Each line of the data below from the one holding "- User can change" to the one holding "Ans: I think", inclusive, is to be reproduced exactly; no other line belongs in the answer.

> _Plain-text document sources_:

+++

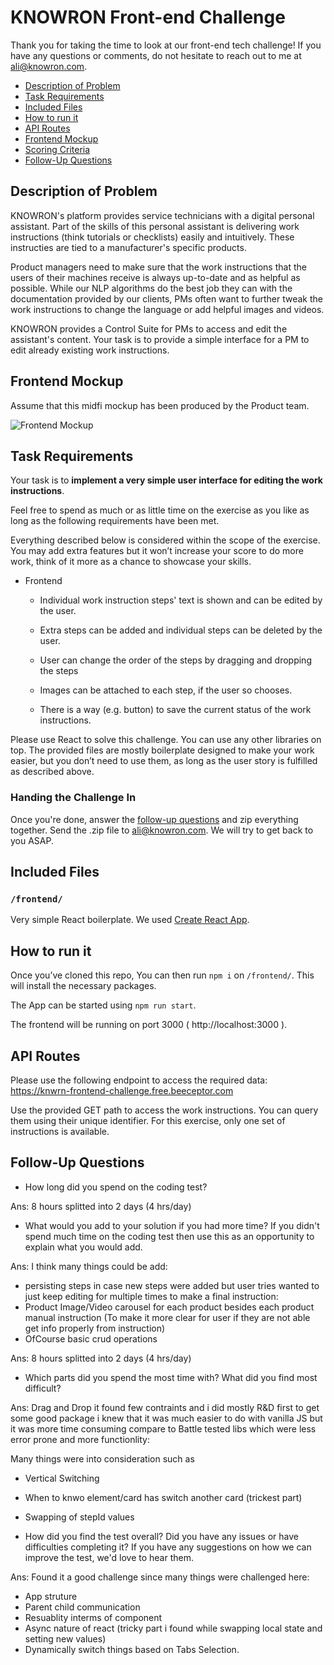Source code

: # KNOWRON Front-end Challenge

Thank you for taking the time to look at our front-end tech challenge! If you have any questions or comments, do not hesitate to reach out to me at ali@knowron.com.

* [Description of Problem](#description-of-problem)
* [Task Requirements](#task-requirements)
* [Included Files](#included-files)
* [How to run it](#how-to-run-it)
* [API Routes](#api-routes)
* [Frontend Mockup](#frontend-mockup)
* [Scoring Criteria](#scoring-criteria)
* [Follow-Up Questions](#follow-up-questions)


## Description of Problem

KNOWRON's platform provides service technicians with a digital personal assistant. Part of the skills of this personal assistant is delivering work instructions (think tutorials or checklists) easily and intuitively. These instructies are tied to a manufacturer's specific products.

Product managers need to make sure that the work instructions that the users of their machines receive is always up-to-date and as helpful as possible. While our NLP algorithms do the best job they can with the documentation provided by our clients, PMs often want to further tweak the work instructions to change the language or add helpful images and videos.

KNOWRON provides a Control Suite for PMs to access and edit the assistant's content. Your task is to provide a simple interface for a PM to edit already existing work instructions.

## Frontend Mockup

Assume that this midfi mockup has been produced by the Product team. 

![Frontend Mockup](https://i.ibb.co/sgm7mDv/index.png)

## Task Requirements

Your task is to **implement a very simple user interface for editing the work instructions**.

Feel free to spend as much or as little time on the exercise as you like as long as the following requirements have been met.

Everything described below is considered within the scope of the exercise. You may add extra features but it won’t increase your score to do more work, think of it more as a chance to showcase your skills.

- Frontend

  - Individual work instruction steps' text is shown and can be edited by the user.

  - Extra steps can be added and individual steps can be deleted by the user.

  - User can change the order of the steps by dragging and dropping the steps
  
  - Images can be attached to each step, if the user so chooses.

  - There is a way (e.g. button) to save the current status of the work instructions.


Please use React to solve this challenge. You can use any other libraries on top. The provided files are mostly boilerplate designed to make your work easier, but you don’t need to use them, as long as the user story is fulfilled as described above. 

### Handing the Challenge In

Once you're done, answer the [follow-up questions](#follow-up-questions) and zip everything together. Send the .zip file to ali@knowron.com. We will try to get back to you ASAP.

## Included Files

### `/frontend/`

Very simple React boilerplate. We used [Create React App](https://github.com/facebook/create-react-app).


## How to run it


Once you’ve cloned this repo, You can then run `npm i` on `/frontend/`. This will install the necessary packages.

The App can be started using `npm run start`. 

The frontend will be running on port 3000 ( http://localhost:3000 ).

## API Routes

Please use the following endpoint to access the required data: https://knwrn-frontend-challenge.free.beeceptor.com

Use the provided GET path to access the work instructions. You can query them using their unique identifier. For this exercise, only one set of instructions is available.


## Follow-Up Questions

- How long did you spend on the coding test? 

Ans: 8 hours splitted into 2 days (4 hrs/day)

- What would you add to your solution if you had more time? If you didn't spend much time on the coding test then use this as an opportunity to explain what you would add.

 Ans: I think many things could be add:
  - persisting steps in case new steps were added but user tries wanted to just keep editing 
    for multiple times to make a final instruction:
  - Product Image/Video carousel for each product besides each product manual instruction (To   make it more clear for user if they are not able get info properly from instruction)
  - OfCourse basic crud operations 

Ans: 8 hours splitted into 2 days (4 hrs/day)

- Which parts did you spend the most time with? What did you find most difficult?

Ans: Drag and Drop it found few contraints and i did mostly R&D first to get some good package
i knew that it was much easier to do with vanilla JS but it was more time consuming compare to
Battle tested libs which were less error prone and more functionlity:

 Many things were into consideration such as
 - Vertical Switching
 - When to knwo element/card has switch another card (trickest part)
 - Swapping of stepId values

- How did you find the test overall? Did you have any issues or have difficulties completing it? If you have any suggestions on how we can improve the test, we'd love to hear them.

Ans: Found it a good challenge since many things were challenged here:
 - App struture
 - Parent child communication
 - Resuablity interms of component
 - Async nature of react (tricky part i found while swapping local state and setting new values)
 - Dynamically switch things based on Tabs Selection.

+++

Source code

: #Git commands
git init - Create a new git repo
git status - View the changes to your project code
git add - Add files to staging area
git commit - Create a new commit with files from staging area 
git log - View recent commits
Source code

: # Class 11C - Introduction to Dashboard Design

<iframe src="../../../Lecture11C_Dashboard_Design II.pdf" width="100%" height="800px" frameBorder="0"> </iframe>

+++

> _Task answer_:
  - User can change the order of the steps by dragging and dropping the steps
  
  - Images can be attached to each step, if the user so chooses.

  - There is a way (e.g. button) to save the current status of the work instructions.


Please use React to solve this challenge. You can use any other libraries on top. The provided files are mostly boilerplate designed to make your work easier, but you don’t need to use them, as long as the user story is fulfilled as described above. 

### Handing the Challenge In

Once you're done, answer the [follow-up questions](#follow-up-questions) and zip everything together. Send the .zip file to ali@knowron.com. We will try to get back to you ASAP.

## Included Files

### `/frontend/`

Very simple React boilerplate. We used [Create React App](https://github.com/facebook/create-react-app).


## How to run it


Once you’ve cloned this repo, You can then run `npm i` on `/frontend/`. This will install the necessary packages.

The App can be started using `npm run start`. 

The frontend will be running on port 3000 ( http://localhost:3000 ).

## API Routes

Please use the following endpoint to access the required data: https://knwrn-frontend-challenge.free.beeceptor.com

Use the provided GET path to access the work instructions. You can query them using their unique identifier. For this exercise, only one set of instructions is available.


## Follow-Up Questions

- How long did you spend on the coding test? 

Ans: 8 hours splitted into 2 days (4 hrs/day)

- What would you add to your solution if you had more time? If you didn't spend much time on the coding test then use this as an opportunity to explain what you would add.

 Ans: I think many things could be add:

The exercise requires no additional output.